Work instruction: From the entries that follow, report every line in which "עיתים" occurs.

Stored data entries:
|---|

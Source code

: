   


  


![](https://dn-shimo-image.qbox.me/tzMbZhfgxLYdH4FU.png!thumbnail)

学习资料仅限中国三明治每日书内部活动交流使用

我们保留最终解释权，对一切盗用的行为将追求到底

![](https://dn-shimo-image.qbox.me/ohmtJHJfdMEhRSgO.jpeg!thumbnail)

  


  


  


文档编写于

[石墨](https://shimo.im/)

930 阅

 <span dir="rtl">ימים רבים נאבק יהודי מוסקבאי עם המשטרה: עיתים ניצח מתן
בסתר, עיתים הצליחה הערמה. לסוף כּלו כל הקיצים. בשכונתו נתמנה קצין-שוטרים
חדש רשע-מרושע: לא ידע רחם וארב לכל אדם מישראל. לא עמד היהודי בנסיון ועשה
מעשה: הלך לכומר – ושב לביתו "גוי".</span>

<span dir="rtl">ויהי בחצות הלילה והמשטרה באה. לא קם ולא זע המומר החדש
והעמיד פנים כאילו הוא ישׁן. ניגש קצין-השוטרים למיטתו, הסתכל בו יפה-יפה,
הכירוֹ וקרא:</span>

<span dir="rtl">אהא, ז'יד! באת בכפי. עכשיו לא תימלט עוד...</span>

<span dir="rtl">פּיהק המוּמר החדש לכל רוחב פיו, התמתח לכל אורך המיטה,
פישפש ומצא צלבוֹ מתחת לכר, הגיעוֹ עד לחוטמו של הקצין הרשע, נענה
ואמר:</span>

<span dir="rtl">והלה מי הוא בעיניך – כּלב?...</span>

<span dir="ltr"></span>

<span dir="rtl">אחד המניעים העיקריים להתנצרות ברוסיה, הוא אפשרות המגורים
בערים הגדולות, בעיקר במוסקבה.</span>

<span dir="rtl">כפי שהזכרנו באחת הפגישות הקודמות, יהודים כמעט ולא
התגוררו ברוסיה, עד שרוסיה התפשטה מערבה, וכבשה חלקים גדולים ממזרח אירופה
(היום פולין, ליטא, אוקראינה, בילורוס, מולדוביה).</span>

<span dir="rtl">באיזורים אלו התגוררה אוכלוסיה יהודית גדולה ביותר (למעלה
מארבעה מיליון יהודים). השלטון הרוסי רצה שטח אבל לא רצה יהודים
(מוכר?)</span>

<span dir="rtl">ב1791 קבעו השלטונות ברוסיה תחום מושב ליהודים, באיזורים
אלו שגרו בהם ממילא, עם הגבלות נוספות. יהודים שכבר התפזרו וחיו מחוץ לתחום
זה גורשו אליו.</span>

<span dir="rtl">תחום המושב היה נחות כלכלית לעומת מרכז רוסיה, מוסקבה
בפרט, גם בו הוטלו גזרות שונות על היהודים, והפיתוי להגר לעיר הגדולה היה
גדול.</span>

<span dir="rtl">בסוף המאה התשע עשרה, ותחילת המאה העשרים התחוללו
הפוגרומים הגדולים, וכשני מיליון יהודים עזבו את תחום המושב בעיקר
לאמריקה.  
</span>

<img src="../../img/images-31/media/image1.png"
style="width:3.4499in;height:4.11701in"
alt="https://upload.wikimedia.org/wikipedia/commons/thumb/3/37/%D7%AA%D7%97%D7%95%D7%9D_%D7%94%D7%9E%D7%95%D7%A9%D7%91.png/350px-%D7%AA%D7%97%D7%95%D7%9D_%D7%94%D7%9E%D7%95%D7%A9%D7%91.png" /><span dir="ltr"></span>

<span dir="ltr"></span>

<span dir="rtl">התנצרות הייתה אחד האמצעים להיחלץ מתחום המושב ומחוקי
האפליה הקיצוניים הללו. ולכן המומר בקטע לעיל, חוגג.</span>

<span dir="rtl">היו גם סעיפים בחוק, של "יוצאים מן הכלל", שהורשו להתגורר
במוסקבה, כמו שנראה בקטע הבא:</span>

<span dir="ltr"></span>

|---|

Result of this exercise:
 <span dir="rtl">ימים רבים נאבק יהודי מוסקבאי עם המשטרה: עיתים ניצח מתן
בסתר, עיתים הצליחה הערמה. לסוף כּלו כל הקיצים. בשכונתו נתמנה קצין-שוטרים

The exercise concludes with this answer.